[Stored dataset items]
* * *

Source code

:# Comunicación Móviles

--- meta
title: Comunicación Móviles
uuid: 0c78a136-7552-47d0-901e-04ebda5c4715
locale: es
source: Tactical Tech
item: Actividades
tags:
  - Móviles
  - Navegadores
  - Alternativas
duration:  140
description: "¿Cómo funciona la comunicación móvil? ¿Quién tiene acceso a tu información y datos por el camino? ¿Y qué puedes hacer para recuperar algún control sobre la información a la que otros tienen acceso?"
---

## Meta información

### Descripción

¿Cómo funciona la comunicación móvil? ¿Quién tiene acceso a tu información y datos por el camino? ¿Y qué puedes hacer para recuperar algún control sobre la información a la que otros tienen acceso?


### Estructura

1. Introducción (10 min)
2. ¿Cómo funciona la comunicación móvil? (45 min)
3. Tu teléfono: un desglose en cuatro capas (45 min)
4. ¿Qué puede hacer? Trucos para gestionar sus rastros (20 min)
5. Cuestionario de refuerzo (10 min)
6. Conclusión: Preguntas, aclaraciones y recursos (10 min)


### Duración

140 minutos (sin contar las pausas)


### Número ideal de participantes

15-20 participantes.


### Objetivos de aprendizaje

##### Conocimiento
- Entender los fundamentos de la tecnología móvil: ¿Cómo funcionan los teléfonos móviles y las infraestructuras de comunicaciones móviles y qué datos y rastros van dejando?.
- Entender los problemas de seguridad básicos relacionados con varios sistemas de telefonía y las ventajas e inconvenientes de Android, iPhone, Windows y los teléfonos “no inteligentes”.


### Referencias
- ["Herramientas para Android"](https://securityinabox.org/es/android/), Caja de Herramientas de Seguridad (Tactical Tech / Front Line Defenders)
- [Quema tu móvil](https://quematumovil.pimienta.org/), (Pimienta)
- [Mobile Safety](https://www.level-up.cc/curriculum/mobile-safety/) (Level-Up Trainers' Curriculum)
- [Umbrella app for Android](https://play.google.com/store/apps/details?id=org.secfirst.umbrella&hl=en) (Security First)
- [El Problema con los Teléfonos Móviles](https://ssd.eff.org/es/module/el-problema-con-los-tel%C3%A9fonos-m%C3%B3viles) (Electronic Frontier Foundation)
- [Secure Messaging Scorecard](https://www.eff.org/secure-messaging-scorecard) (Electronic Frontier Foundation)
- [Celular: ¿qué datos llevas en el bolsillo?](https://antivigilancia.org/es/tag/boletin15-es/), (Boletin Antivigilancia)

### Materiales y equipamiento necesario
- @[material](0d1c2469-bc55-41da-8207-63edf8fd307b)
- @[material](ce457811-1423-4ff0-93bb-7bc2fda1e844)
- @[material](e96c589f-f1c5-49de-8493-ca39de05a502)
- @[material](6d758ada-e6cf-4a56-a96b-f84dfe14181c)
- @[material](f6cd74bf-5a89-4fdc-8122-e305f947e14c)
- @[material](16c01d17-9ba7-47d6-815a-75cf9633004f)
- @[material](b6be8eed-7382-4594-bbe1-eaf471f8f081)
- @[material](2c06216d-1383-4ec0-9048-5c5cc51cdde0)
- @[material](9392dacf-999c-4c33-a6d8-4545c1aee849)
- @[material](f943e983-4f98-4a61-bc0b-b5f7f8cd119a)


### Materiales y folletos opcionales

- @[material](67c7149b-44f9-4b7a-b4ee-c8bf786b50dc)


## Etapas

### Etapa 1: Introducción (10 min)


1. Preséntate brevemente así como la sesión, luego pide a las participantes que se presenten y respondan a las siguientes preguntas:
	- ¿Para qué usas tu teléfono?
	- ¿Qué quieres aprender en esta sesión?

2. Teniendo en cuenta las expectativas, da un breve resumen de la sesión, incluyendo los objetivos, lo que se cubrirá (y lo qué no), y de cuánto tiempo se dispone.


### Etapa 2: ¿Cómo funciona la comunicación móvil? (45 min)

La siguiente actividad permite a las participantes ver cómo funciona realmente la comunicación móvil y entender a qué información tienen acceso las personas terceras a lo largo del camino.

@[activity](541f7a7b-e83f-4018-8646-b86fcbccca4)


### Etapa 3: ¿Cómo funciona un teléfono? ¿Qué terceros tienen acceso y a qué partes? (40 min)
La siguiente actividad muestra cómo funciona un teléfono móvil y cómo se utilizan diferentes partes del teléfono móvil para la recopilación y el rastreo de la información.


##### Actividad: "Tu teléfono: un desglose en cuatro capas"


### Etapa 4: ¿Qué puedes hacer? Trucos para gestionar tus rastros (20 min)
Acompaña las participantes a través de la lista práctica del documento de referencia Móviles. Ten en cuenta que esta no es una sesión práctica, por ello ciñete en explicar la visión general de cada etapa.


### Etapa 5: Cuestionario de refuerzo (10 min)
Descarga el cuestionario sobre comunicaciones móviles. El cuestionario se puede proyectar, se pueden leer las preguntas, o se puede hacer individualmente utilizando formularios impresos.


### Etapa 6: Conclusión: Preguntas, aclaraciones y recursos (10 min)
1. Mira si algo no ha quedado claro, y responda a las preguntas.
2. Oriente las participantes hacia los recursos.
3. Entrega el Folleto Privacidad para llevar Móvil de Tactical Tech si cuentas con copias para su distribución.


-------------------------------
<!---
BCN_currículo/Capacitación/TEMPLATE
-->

* * *

* [Work to be completed]: Would you filter the records and copy out each line containing "Trucos"?

* [Task result]:
4. ¿Qué puede hacer? Trucos para gestionar sus rastros (20 min)
### Etapa 4: ¿Qué puedes hacer? Trucos para gestionar tus rastros (20 min)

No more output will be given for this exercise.